In some of Shakespeare’s works, ghosts play a decisive role in the story, as in Hamlet, Macbeth, Julius Caesar, Richard III, or Cymbeline. In Norman Foster’s work, the specters of some unbuilt projects mark inflection points in his trajectory, and good examples are the Newport competition in 1965, the Climatroffice with Buckminster Fuller in 1971, and the BBC headquarters in Portland Place from 1982 to 1985. The family home in Hampstead, designed in 1978-79, is one of those phantoms whose immaterial existence affects many materialized works, and without whose intervention in the development of the plot it would be impossible to explain the exploratory journey of Foster.
Chronologically located between the completion of the Sainsbury Centre and the project for the Hong Kong and Shanghai Bank, Hampstead has often been seen as an extension of Sainsbury’s double skin and as a harbinger of the structural expressionism of the HSBC, the Renault Distribution Centre in Swindon, or the furniture prototypes that would lead to the Nomos system, but the research carried out by Carlos Solé increases the phantasmagorical presence of this dreamt house eightfold, and its influence on Foster’s subsequent work exponentially.
The difficult relationship between technique and the domestic – which also comes to the fore in another unbuilt project, the geodesic house that the British architect imagined with Fuller in 1982 – impregnates in different ways the eight versions that Solé has fished out of the archives of the office in London and the foundation in Madrid, as well as from his dialogues with some of those who participated in the twelve months – between the summers of 1978 and 1979 – of exigent experimental effort: Foster himself, the architects Peter Busby and Richard Horden, and the engineer Tony Hunt. Working with the freedom of one who is his own client, and with the risk-taking of the physician who uses his own body as testing ground, Foster produced eight proposals – of phantasmal materiality through models and fragments – that engage in dialogue among themselves and with the architect’s subsequent oeuvre.

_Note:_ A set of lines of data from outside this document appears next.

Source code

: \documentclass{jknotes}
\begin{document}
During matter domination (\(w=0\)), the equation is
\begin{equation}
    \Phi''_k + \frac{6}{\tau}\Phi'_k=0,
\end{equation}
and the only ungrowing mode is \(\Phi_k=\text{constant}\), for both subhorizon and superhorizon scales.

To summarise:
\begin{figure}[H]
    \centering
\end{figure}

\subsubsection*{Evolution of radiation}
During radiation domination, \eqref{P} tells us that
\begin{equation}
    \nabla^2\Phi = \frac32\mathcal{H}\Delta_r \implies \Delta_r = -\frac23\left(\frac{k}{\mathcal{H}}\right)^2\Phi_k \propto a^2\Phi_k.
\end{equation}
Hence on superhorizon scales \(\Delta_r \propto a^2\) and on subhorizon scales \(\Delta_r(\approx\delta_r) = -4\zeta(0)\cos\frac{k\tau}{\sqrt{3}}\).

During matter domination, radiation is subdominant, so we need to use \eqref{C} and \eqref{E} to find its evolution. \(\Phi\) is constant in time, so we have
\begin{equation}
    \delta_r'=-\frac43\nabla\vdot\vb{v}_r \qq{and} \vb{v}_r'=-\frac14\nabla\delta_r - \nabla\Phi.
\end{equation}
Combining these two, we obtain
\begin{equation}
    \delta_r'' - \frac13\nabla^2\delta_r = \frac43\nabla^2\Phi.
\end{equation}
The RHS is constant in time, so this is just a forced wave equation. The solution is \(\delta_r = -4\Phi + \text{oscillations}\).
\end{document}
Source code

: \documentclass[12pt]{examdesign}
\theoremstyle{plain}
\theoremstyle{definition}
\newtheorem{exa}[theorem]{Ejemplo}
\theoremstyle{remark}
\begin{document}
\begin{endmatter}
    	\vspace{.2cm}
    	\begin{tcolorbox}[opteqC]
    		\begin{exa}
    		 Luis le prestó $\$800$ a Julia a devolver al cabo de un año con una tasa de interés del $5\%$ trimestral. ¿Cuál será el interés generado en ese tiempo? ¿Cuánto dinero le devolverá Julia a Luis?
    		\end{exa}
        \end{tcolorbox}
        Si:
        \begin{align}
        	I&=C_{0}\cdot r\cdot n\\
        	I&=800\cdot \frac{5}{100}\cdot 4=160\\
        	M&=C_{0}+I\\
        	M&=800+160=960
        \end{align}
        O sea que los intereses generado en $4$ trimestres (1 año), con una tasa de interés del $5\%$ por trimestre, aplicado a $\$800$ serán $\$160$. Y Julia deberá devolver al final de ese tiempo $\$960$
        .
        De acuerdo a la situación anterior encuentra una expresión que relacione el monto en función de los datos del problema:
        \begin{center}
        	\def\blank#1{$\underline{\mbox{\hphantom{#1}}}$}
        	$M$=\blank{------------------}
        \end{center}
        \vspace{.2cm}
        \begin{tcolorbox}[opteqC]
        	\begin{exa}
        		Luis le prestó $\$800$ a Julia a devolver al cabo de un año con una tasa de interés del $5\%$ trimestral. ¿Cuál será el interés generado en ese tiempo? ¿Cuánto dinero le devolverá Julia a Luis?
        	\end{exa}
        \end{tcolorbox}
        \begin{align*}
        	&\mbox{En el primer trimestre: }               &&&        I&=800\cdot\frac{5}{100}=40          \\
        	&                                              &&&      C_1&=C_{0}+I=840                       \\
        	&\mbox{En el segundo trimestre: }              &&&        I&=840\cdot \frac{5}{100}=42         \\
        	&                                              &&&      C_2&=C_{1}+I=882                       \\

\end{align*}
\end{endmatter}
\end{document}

None of them took on corporal reality on the Hampstead plot, but the exploration that conceived them one after the other gave these designs a voice of their own, and their accents rang loud and clear in many of the works that came into the scene later, in the same way that their words have echoes of the ideas and forms of the Eameses and Ehrenkrantz, characters of the drama in its American act. Philip Roth used a stage direction from Macbeth – Exit Ghost – to end the saga of Nathan Zuckerman, and Carlos Solé has enriched the saga of the architect with eight new phantasmatic players that diversify the plot, multiplying the dreamed shadows of the marriage between technology and everyday life, in the unborn house of Norman and Wendy Foster: Enter Ghosts.